Chancellor of the University of Colombo
- In office 1981–2002

Personal details
- Born: January 21, 1911
- Died: 17 December 2009 (aged 98)
- Education: Ceylon Medical College, St Peter's College, Colombo
- Profession: Surgeon

= P. R. Anthonis =

Deshamanya Polwattearachchige Romiel Anthonis FRCS (21 January 1911 – 17 December 2009), known as "P. R. Anthonis", was a leading Sri Lankan surgeon. He was Chancellor of the University of Colombo from 1981 to 2002.

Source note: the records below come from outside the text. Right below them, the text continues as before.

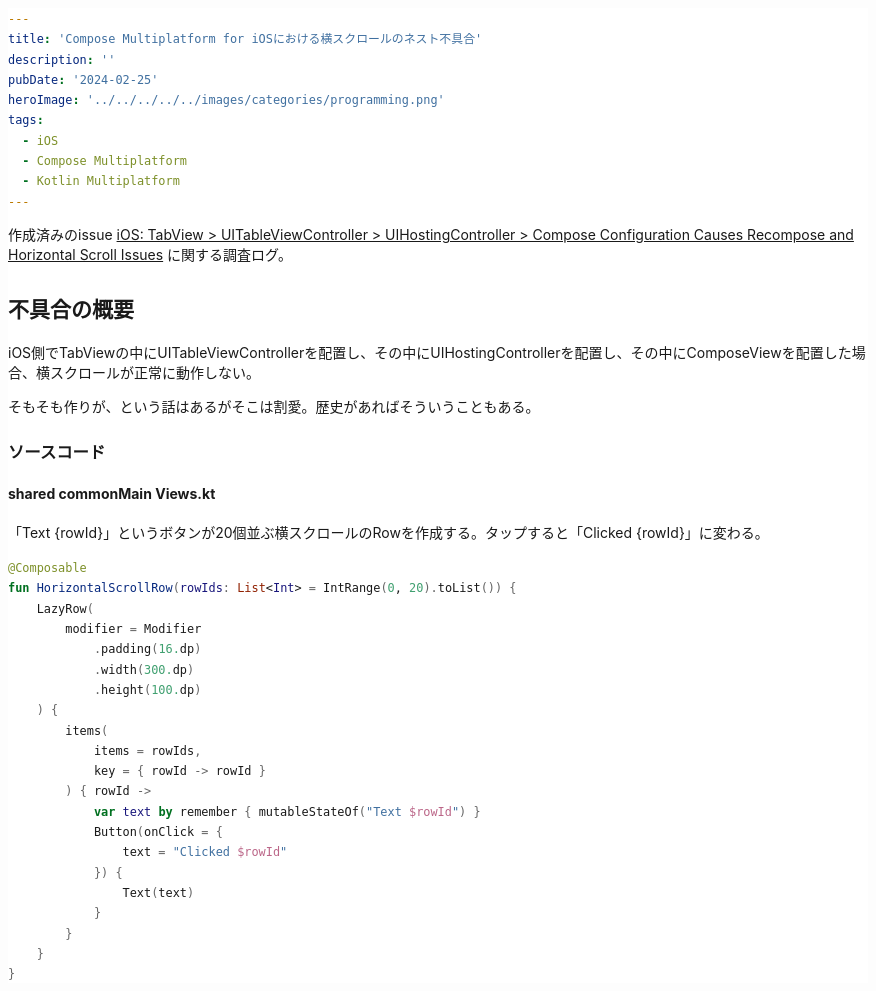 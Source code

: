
 ```yaml
---
title: 'Compose Multiplatform for iOSにおける横スクロールのネスト不具合'
description: ''
pubDate: '2024-02-25'
heroImage: '../../../../../images/categories/programming.png'
tags:
  - iOS
  - Compose Multiplatform
  - Kotlin Multiplatform
---
```


作成済みのissue [iOS: TabView > UITableViewController > UIHostingController > Compose Configuration Causes Recompose and Horizontal Scroll Issues](https://github.com/JetBrains/compose-multiplatform/issues/3879) に関する調査ログ。

## 不具合の概要

iOS側でTabViewの中にUITableViewControllerを配置し、その中にUIHostingControllerを配置し、その中にComposeViewを配置した場合、横スクロールが正常に動作しない。

そもそも作りが、という話はあるがそこは割愛。歴史があればそういうこともある。

### ソースコード

#### shared commonMain Views.kt

「Text {rowId}」というボタンが20個並ぶ横スクロールのRowを作成する。タップすると「Clicked {rowId}」に変わる。

```kotlin
@Composable
fun HorizontalScrollRow(rowIds: List<Int> = IntRange(0, 20).toList()) {
    LazyRow(
        modifier = Modifier
            .padding(16.dp)
            .width(300.dp)
            .height(100.dp)
    ) {
        items(
            items = rowIds,
            key = { rowId -> rowId }
        ) { rowId ->
            var text by remember { mutableStateOf("Text $rowId") }
            Button(onClick = {
                text = "Clicked $rowId"
            }) {
                Text(text)
            }
        }
    }
}
```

==Early life and education==
Born on January 21, 1911, as the second in a family of 16. Anthonis was educated at Milagiriya Singhalese School, St. Joseph’s College, South (now St Peter's College, Colombo) and went on to study medicine at Ceylon Medical College graduating in 1936 winning Loos Gold Medal for Pathology, the Matthew Gold Medal for Forensic Medicine, the Rockwood Gold Medal for Surgery and the Government Diploma Medal after a laps of 11 years. Soon after graduating he join the Ceylon Medical Service. Following World War II, he left for Britain to specialize in surgery at the Royal College of Surgeons.

==Medical career==
He joined the Ceylon Medical Service in 1936 as a Medical Officer during a malaria epidemic. Following the Japanese raid on Trincomalee he was dispatched as a surgeon to Trincomalee. He was invited as a guest to the ceremonial opening of Parliament that marked the start of self-rule in Ceylon on February 4, 1948.

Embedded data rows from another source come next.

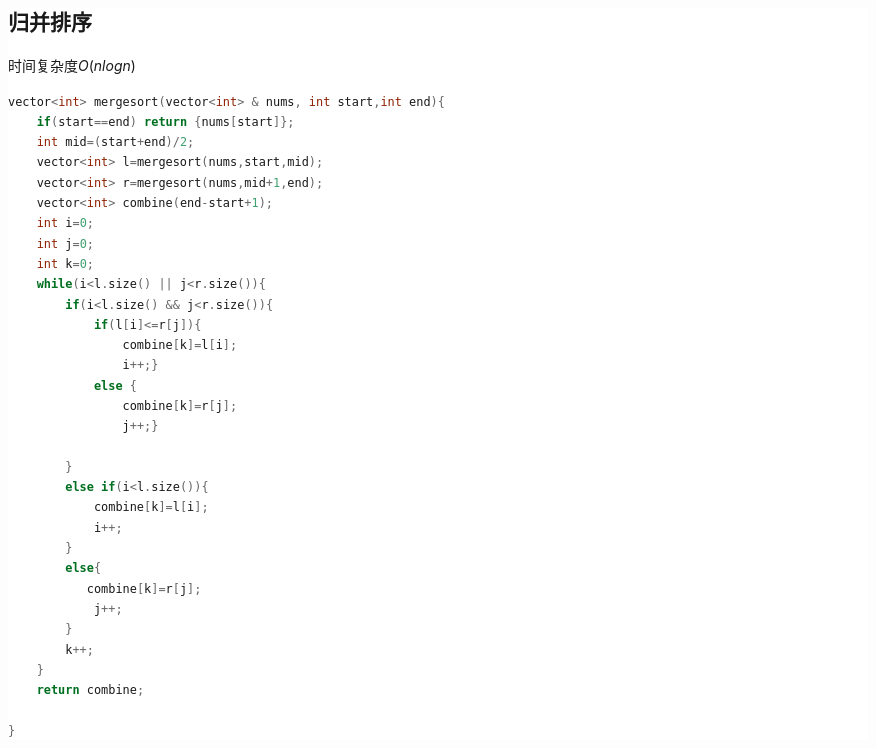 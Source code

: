 

## 归并排序

时间复杂度$O(nlogn)$

```cpp
vector<int> mergesort(vector<int> & nums, int start,int end){
    if(start==end) return {nums[start]};
    int mid=(start+end)/2;
    vector<int> l=mergesort(nums,start,mid);
    vector<int> r=mergesort(nums,mid+1,end);
    vector<int> combine(end-start+1);
    int i=0;
    int j=0;
    int k=0;
    while(i<l.size() || j<r.size()){
        if(i<l.size() && j<r.size()){
            if(l[i]<=r[j]){
                combine[k]=l[i];
                i++;}
            else {
                combine[k]=r[j];
                j++;}

        }
        else if(i<l.size()){
            combine[k]=l[i];
            i++;
        }
        else{
           combine[k]=r[j];
            j++; 
        }
        k++;
    }
    return combine;

}
```

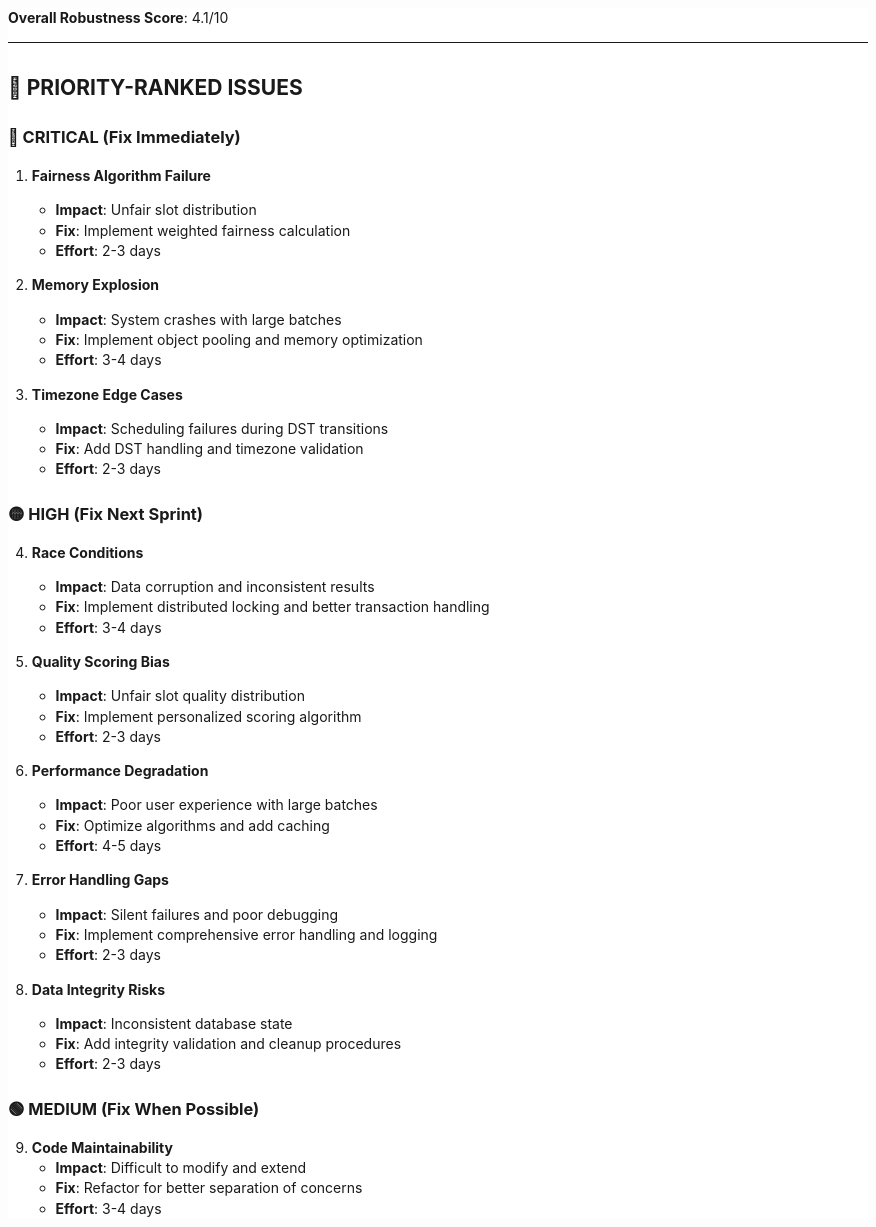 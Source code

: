 **Overall Robustness Score**: 4.1/10

---

## **🎯 PRIORITY-RANKED ISSUES**

### **🔴 CRITICAL (Fix Immediately)**

1. **Fairness Algorithm Failure**
   - **Impact**: Unfair slot distribution
   - **Fix**: Implement weighted fairness calculation
   - **Effort**: 2-3 days

2. **Memory Explosion**
   - **Impact**: System crashes with large batches
   - **Fix**: Implement object pooling and memory optimization
   - **Effort**: 3-4 days

3. **Timezone Edge Cases**
   - **Impact**: Scheduling failures during DST transitions
   - **Fix**: Add DST handling and timezone validation
   - **Effort**: 2-3 days

### **🟡 HIGH (Fix Next Sprint)**

4. **Race Conditions**
   - **Impact**: Data corruption and inconsistent results
   - **Fix**: Implement distributed locking and better transaction handling
   - **Effort**: 3-4 days

5. **Quality Scoring Bias**
   - **Impact**: Unfair slot quality distribution
   - **Fix**: Implement personalized scoring algorithm
   - **Effort**: 2-3 days

6. **Performance Degradation**
   - **Impact**: Poor user experience with large batches
   - **Fix**: Optimize algorithms and add caching
   - **Effort**: 4-5 days

7. **Error Handling Gaps**
   - **Impact**: Silent failures and poor debugging
   - **Fix**: Implement comprehensive error handling and logging
   - **Effort**: 2-3 days

8. **Data Integrity Risks**
   - **Impact**: Inconsistent database state
   - **Fix**: Add integrity validation and cleanup procedures
   - **Effort**: 2-3 days

### **🟢 MEDIUM (Fix When Possible)**

9. **Code Maintainability**
   - **Impact**: Difficult to modify and extend
   - **Fix**: Refactor for better separation of concerns
   - **Effort**: 3-4 days
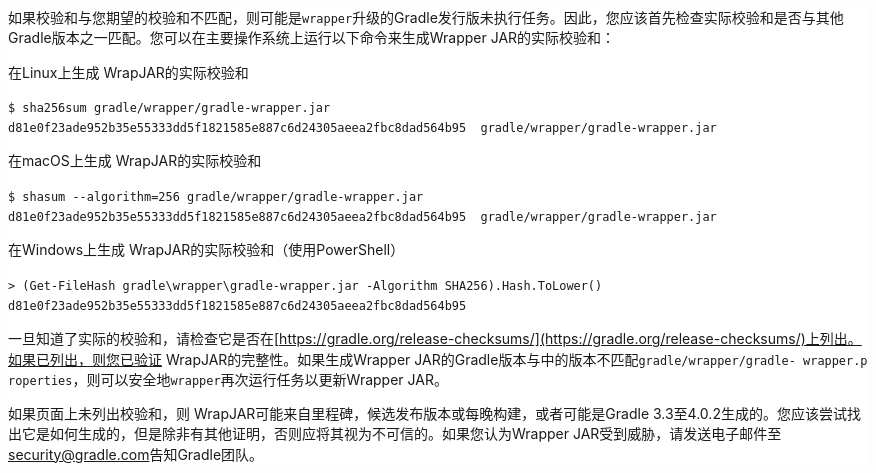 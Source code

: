 如果校验和与您期望的校验和不匹配，则可能是`wrapper`升级的Gradle发行版未执行任务。因此，您应该首先检查实际校验和是否与其他Gradle版本之一匹配。您可以在主要操作系统上运行以下命令来生成Wrapper
JAR的实际校验和：

在Linux上生成 WrapJAR的实际校验和

    
    
    $ sha256sum gradle/wrapper/gradle-wrapper.jar
    d81e0f23ade952b35e55333dd5f1821585e887c6d24305aeea2fbc8dad564b95  gradle/wrapper/gradle-wrapper.jar

在macOS上生成 WrapJAR的实际校验和

    
    
    $ shasum --algorithm=256 gradle/wrapper/gradle-wrapper.jar
    d81e0f23ade952b35e55333dd5f1821585e887c6d24305aeea2fbc8dad564b95  gradle/wrapper/gradle-wrapper.jar

在Windows上生成 WrapJAR的实际校验和（使用PowerShell）

    
    
    > (Get-FileHash gradle\wrapper\gradle-wrapper.jar -Algorithm SHA256).Hash.ToLower()
    d81e0f23ade952b35e55333dd5f1821585e887c6d24305aeea2fbc8dad564b95

一旦知道了实际的校验和，请检查它是否在[https://gradle.org/release-checksums/](https://gradle.org/release-checksums/)上列出。如果已列出，则您已验证 WrapJAR的完整性。如果生成Wrapper JAR的Gradle版本与中的版本不匹配`gradle/wrapper/gradle-
wrapper.properties`，则可以安全地`wrapper`再次运行任务以更新Wrapper JAR。

如果页面上未列出校验和，则 WrapJAR可能来自里程碑，候选发布版本或每晚构建，或者可能是Gradle
3.3至4.0.2生成的。您应该尝试找出它是如何生成的，但是除非有其他证明，否则应将其视为不可信的。如果您认为Wrapper
JAR受到威胁，请发送电子邮件至[security@gradle.com](mailto:security@gradle.com)告知Gradle团队。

He was the only one who was successful out of the eight other Ceylonese, sat the final FRCS Examination in 1947. Then he became the first Ceylonese surgeon to pass through the primary and final examination for the Fellowship of the Royal College of Surgeons of England (FRCS) without a single examination mishap. After he returned to Ceylon, he was appointed Consultant Visiting Surgeon at the Colombo General Hospital in 1947 and served in that capacity until he retired on 21 January 1971.

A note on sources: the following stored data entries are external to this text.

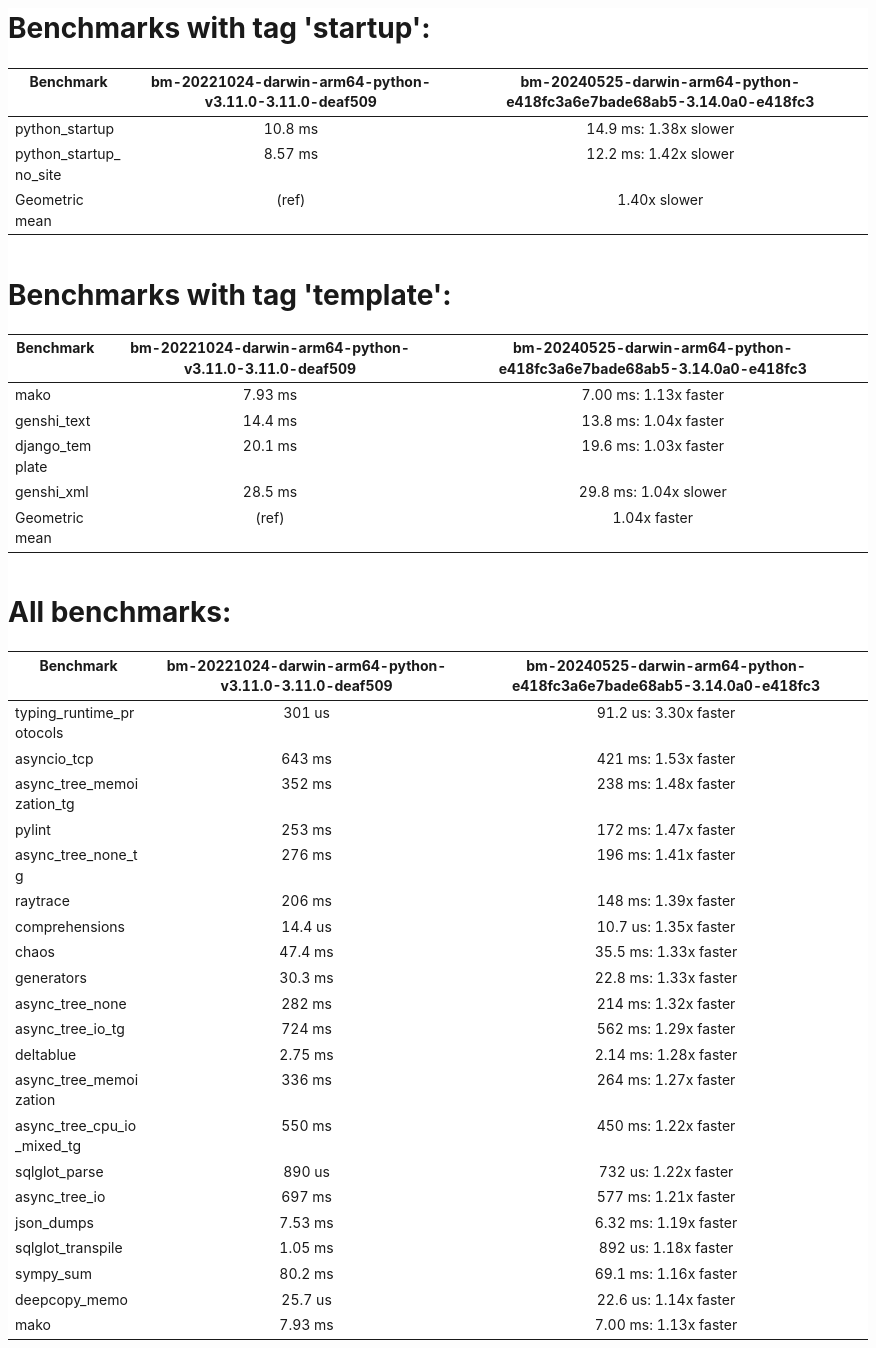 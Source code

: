 Benchmarks with tag 'startup':
==============================

| Benchmark              | bm-20221024-darwin-arm64-python-v3.11.0-3.11.0-deaf509 | bm-20240525-darwin-arm64-python-e418fc3a6e7bade68ab5-3.14.0a0-e418fc3 |
|------------------------|:------------------------------------------------------:|:---------------------------------------------------------------------:|
| python_startup         | 10.8 ms                                                | 14.9 ms: 1.38x slower                                                 |
| python_startup_no_site | 8.57 ms                                                | 12.2 ms: 1.42x slower                                                 |
| Geometric mean         | (ref)                                                  | 1.40x slower                                                          |

Benchmarks with tag 'template':
===============================

| Benchmark       | bm-20221024-darwin-arm64-python-v3.11.0-3.11.0-deaf509 | bm-20240525-darwin-arm64-python-e418fc3a6e7bade68ab5-3.14.0a0-e418fc3 |
|-----------------|:------------------------------------------------------:|:---------------------------------------------------------------------:|
| mako            | 7.93 ms                                                | 7.00 ms: 1.13x faster                                                 |
| genshi_text     | 14.4 ms                                                | 13.8 ms: 1.04x faster                                                 |
| django_template | 20.1 ms                                                | 19.6 ms: 1.03x faster                                                 |
| genshi_xml      | 28.5 ms                                                | 29.8 ms: 1.04x slower                                                 |
| Geometric mean  | (ref)                                                  | 1.04x faster                                                          |

All benchmarks:
===============

| Benchmark                  | bm-20221024-darwin-arm64-python-v3.11.0-3.11.0-deaf509 | bm-20240525-darwin-arm64-python-e418fc3a6e7bade68ab5-3.14.0a0-e418fc3 |
|----------------------------|:------------------------------------------------------:|:---------------------------------------------------------------------:|
| typing_runtime_protocols   | 301 us                                                 | 91.2 us: 3.30x faster                                                 |
| asyncio_tcp                | 643 ms                                                 | 421 ms: 1.53x faster                                                  |
| async_tree_memoization_tg  | 352 ms                                                 | 238 ms: 1.48x faster                                                  |
| pylint                     | 253 ms                                                 | 172 ms: 1.47x faster                                                  |
| async_tree_none_tg         | 276 ms                                                 | 196 ms: 1.41x faster                                                  |
| raytrace                   | 206 ms                                                 | 148 ms: 1.39x faster                                                  |
| comprehensions             | 14.4 us                                                | 10.7 us: 1.35x faster                                                 |
| chaos                      | 47.4 ms                                                | 35.5 ms: 1.33x faster                                                 |
| generators                 | 30.3 ms                                                | 22.8 ms: 1.33x faster                                                 |
| async_tree_none            | 282 ms                                                 | 214 ms: 1.32x faster                                                  |
| async_tree_io_tg           | 724 ms                                                 | 562 ms: 1.29x faster                                                  |
| deltablue                  | 2.75 ms                                                | 2.14 ms: 1.28x faster                                                 |
| async_tree_memoization     | 336 ms                                                 | 264 ms: 1.27x faster                                                  |
| async_tree_cpu_io_mixed_tg | 550 ms                                                 | 450 ms: 1.22x faster                                                  |
| sqlglot_parse              | 890 us                                                 | 732 us: 1.22x faster                                                  |
| async_tree_io              | 697 ms                                                 | 577 ms: 1.21x faster                                                  |
| json_dumps                 | 7.53 ms                                                | 6.32 ms: 1.19x faster                                                 |
| sqlglot_transpile          | 1.05 ms                                                | 892 us: 1.18x faster                                                  |
| sympy_sum                  | 80.2 ms                                                | 69.1 ms: 1.16x faster                                                 |
| deepcopy_memo              | 25.7 us                                                | 22.6 us: 1.14x faster                                                 |
| mako                       | 7.93 ms                                                | 7.00 ms: 1.13x faster                                                 |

During his 70 years as a doctor, he has performed nearly a hundred thousand surgical operations, including one on the fatally wounded Prime Minister S.W.R.D. Bandaranaike after he was shot on 26 September 1959. The records showed that no less than 38,000 of these have been done after his retirement from government service in 1971. Carlo Fonseka had provided a short review of Anthonis's professional career in the Ceylon Medical Journal. He was awarded the title Deshamanya by the Government of Sri Lanka for his service to the country.

==Family==
He married his wife Ruby, in 1943. The bestman at the wedding was Esmond Wickremesinghe who would later become a press baron.